Records from a data source:
%%
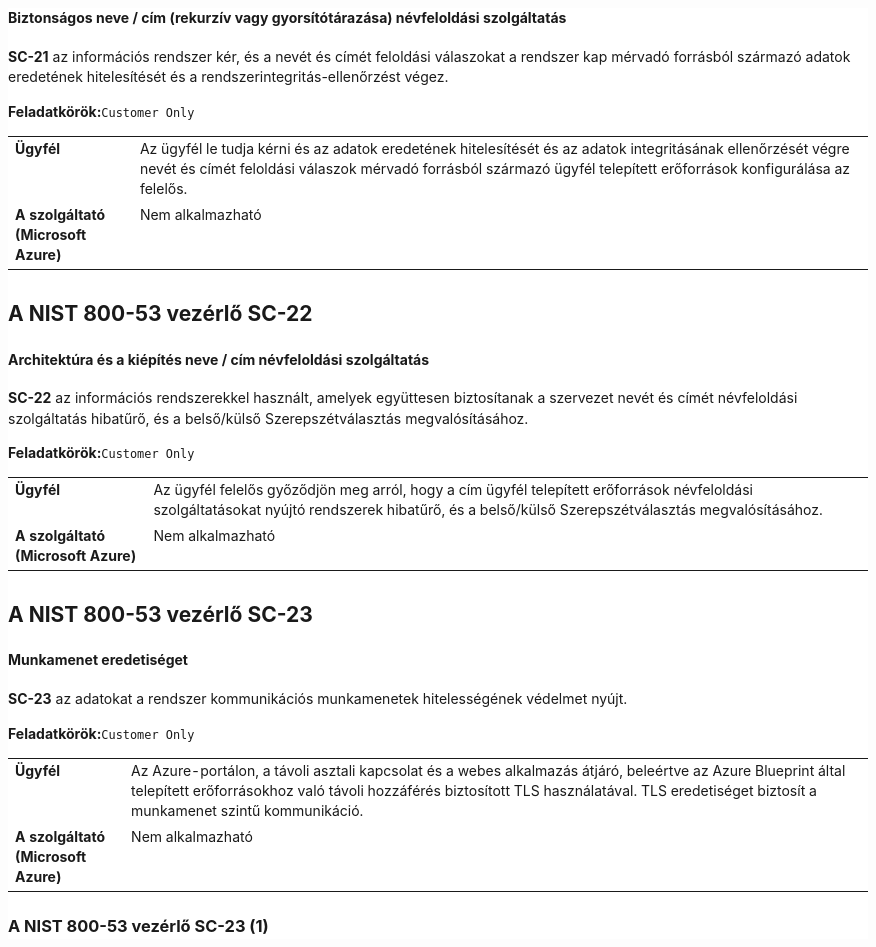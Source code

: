 #### <a name="secure-name--address-resolution-service-recursive-or-caching-resolver"></a>Biztonságos neve / cím (rekurzív vagy gyorsítótárazása) névfeloldási szolgáltatás

**SC-21** az információs rendszer kér, és a nevét és címét feloldási válaszokat a rendszer kap mérvadó forrásból származó adatok eredetének hitelesítését és a rendszerintegritás-ellenőrzést végez.

**Feladatkörök:**`Customer Only`

|||
|---|---|
| **Ügyfél** | Az ügyfél le tudja kérni és az adatok eredetének hitelesítését és az adatok integritásának ellenőrzését végre nevét és címét feloldási válaszok mérvadó forrásból származó ügyfél telepített erőforrások konfigurálása az felelős. |
| **A szolgáltató (Microsoft Azure)** | Nem alkalmazható |


 ## <a name="nist-800-53-control-sc-22"></a>A NIST 800-53 vezérlő SC-22

#### <a name="architecture-and-provisioning-for-name--address-resolution-service"></a>Architektúra és a kiépítés neve / cím névfeloldási szolgáltatás

**SC-22** az információs rendszerekkel használt, amelyek együttesen biztosítanak a szervezet nevét és címét névfeloldási szolgáltatás hibatűrő, és a belső/külső Szerepszétválasztás megvalósításához.

**Feladatkörök:**`Customer Only`

|||
|---|---|
| **Ügyfél** | Az ügyfél felelős győződjön meg arról, hogy a cím ügyfél telepített erőforrások névfeloldási szolgáltatásokat nyújtó rendszerek hibatűrő, és a belső/külső Szerepszétválasztás megvalósításához. |
| **A szolgáltató (Microsoft Azure)** | Nem alkalmazható |


 ## <a name="nist-800-53-control-sc-23"></a>A NIST 800-53 vezérlő SC-23

#### <a name="session-authenticity"></a>Munkamenet eredetiséget

**SC-23** az adatokat a rendszer kommunikációs munkamenetek hitelességének védelmet nyújt.

**Feladatkörök:**`Customer Only`

|||
|---|---|
| **Ügyfél** | Az Azure-portálon, a távoli asztali kapcsolat és a webes alkalmazás átjáró, beleértve az Azure Blueprint által telepített erőforrásokhoz való távoli hozzáférés biztosított TLS használatával. TLS eredetiséget biztosít a munkamenet szintű kommunikáció. |
| **A szolgáltató (Microsoft Azure)** | Nem alkalmazható |


 ### <a name="nist-800-53-control-sc-23-1"></a>A NIST 800-53 vezérlő SC-23 (1)
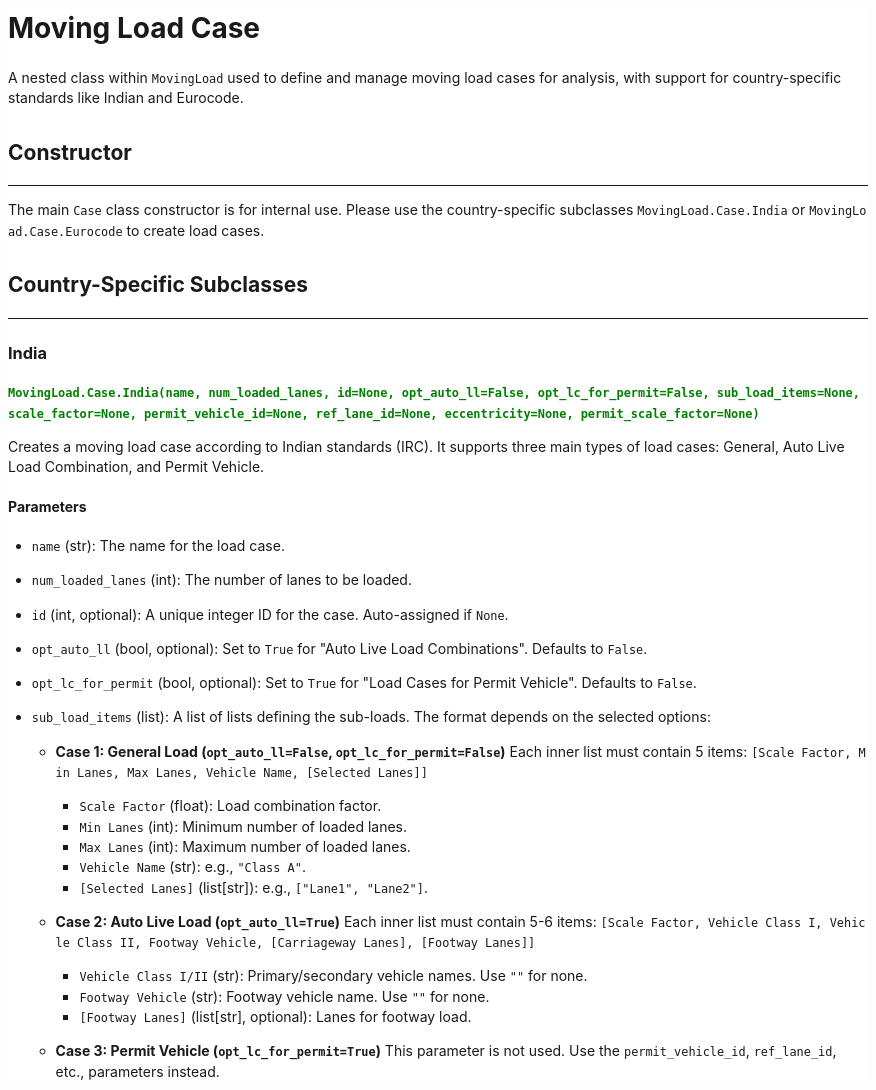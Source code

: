 # Moving Load Case

A nested class within `MovingLoad` used to define and manage moving load cases for analysis, with support for country-specific standards like Indian and Eurocode.

## Constructor
---
The main `Case` class constructor is for internal use. Please use the country-specific subclasses `MovingLoad.Case.India` or `MovingLoad.Case.Eurocode` to create load cases.

## Country-Specific Subclasses
---

### India
**<font color="green">`MovingLoad.Case.India(name, num_loaded_lanes, id=None, opt_auto_ll=False, opt_lc_for_permit=False, sub_load_items=None, scale_factor=None, permit_vehicle_id=None, ref_lane_id=None, eccentricity=None, permit_scale_factor=None)`</font>**

Creates a moving load case according to Indian standards (IRC). It supports three main types of load cases: General, Auto Live Load Combination, and Permit Vehicle.

#### Parameters
* `name` (str): The name for the load case.
* `num_loaded_lanes` (int): The number of lanes to be loaded.
* `id` (int, optional): A unique integer ID for the case. Auto-assigned if `None`.
* `opt_auto_ll` (bool, optional): Set to `True` for "Auto Live Load Combinations". Defaults to `False`.
* `opt_lc_for_permit` (bool, optional): Set to `True` for "Load Cases for Permit Vehicle". Defaults to `False`.
* `sub_load_items` (list): A list of lists defining the sub-loads. The format depends on the selected options:

    * **Case 1: General Load (`opt_auto_ll=False`, `opt_lc_for_permit=False`)**
        Each inner list must contain 5 items: `[Scale Factor, Min Lanes, Max Lanes, Vehicle Name, [Selected Lanes]]`
        * `Scale Factor` (float): Load combination factor.
        * `Min Lanes` (int): Minimum number of loaded lanes.
        * `Max Lanes` (int): Maximum number of loaded lanes.
        * `Vehicle Name` (str): e.g., `"Class A"`.
        * `[Selected Lanes]` (list[str]): e.g., `["Lane1", "Lane2"]`.

    * **Case 2: Auto Live Load (`opt_auto_ll=True`)**
        Each inner list must contain 5-6 items: `[Scale Factor, Vehicle Class I, Vehicle Class II, Footway Vehicle, [Carriageway Lanes], [Footway Lanes]]`
        * `Vehicle Class I/II` (str): Primary/secondary vehicle names. Use `""` for none.
        * `Footway Vehicle` (str): Footway vehicle name. Use `""` for none.
        * `[Footway Lanes]` (list[str], optional): Lanes for footway load.

    * **Case 3: Permit Vehicle (`opt_lc_for_permit=True`)**
        This parameter is not used. Use the `permit_vehicle_id`, `ref_lane_id`, etc., parameters instead.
%%
Reproduce each entry word for word and cut the images.

### Solution to this exercise
Source code

: #### <a name="secure-name--address-resolution-service-recursive-or-caching-resolver"></a>Biztonságos neve / cím (rekurzív vagy gyorsítótárazása) névfeloldási szolgáltatás

**SC-21** az információs rendszer kér, és a nevét és címét feloldási válaszokat a rendszer kap mérvadó forrásból származó adatok eredetének hitelesítését és a rendszerintegritás-ellenőrzést végez.

**Feladatkörök:**`Customer Only`

|||
|---|---|
| **Ügyfél** | Az ügyfél le tudja kérni és az adatok eredetének hitelesítését és az adatok integritásának ellenőrzését végre nevét és címét feloldási válaszok mérvadó forrásból származó ügyfél telepített erőforrások konfigurálása az felelős. |
| **A szolgáltató (Microsoft Azure)** | Nem alkalmazható |


 ## <a name="nist-800-53-control-sc-22"></a>A NIST 800-53 vezérlő SC-22

#### <a name="architecture-and-provisioning-for-name--address-resolution-service"></a>Architektúra és a kiépítés neve / cím névfeloldási szolgáltatás

**SC-22** az információs rendszerekkel használt, amelyek együttesen biztosítanak a szervezet nevét és címét névfeloldási szolgáltatás hibatűrő, és a belső/külső Szerepszétválasztás megvalósításához.

**Feladatkörök:**`Customer Only`

|||
|---|---|
| **Ügyfél** | Az ügyfél felelős győződjön meg arról, hogy a cím ügyfél telepített erőforrások névfeloldási szolgáltatásokat nyújtó rendszerek hibatűrő, és a belső/külső Szerepszétválasztás megvalósításához. |
| **A szolgáltató (Microsoft Azure)** | Nem alkalmazható |


 ## <a name="nist-800-53-control-sc-23"></a>A NIST 800-53 vezérlő SC-23

#### <a name="session-authenticity"></a>Munkamenet eredetiséget

**SC-23** az adatokat a rendszer kommunikációs munkamenetek hitelességének védelmet nyújt.

**Feladatkörök:**`Customer Only`

|||
|---|---|
| **Ügyfél** | Az Azure-portálon, a távoli asztali kapcsolat és a webes alkalmazás átjáró, beleértve az Azure Blueprint által telepített erőforrásokhoz való távoli hozzáférés biztosított TLS használatával. TLS eredetiséget biztosít a munkamenet szintű kommunikáció. |
| **A szolgáltató (Microsoft Azure)** | Nem alkalmazható |


 ### <a name="nist-800-53-control-sc-23-1"></a>A NIST 800-53 vezérlő SC-23 (1)
Source code

: # Moving Load Case

A nested class within `MovingLoad` used to define and manage moving load cases for analysis, with support for country-specific standards like Indian and Eurocode.

## Constructor
---
The main `Case` class constructor is for internal use. Please use the country-specific subclasses `MovingLoad.Case.India` or `MovingLoad.Case.Eurocode` to create load cases.

## Country-Specific Subclasses
---

### India
**<font color="green">`MovingLoad.Case.India(name, num_loaded_lanes, id=None, opt_auto_ll=False, opt_lc_for_permit=False, sub_load_items=None, scale_factor=None, permit_vehicle_id=None, ref_lane_id=None, eccentricity=None, permit_scale_factor=None)`</font>**

Creates a moving load case according to Indian standards (IRC). It supports three main types of load cases: General, Auto Live Load Combination, and Permit Vehicle.

#### Parameters
* `name` (str): The name for the load case.
* `num_loaded_lanes` (int): The number of lanes to be loaded.
* `id` (int, optional): A unique integer ID for the case. Auto-assigned if `None`.
* `opt_auto_ll` (bool, optional): Set to `True` for "Auto Live Load Combinations". Defaults to `False`.
* `opt_lc_for_permit` (bool, optional): Set to `True` for "Load Cases for Permit Vehicle". Defaults to `False`.
* `sub_load_items` (list): A list of lists defining the sub-loads. The format depends on the selected options:

    * **Case 1: General Load (`opt_auto_ll=False`, `opt_lc_for_permit=False`)**
        Each inner list must contain 5 items: `[Scale Factor, Min Lanes, Max Lanes, Vehicle Name, [Selected Lanes]]`
        * `Scale Factor` (float): Load combination factor.
        * `Min Lanes` (int): Minimum number of loaded lanes.
        * `Max Lanes` (int): Maximum number of loaded lanes.
        * `Vehicle Name` (str): e.g., `"Class A"`.
        * `[Selected Lanes]` (list[str]): e.g., `["Lane1", "Lane2"]`.

    * **Case 2: Auto Live Load (`opt_auto_ll=True`)**
        Each inner list must contain 5-6 items: `[Scale Factor, Vehicle Class I, Vehicle Class II, Footway Vehicle, [Carriageway Lanes], [Footway Lanes]]`
        * `Vehicle Class I/II` (str): Primary/secondary vehicle names. Use `""` for none.
        * `Footway Vehicle` (str): Footway vehicle name. Use `""` for none.
        * `[Footway Lanes]` (list[str], optional): Lanes for footway load.

    * **Case 3: Permit Vehicle (`opt_lc_for_permit=True`)**
        This parameter is not used. Use the `permit_vehicle_id`, `ref_lane_id`, etc., parameters instead.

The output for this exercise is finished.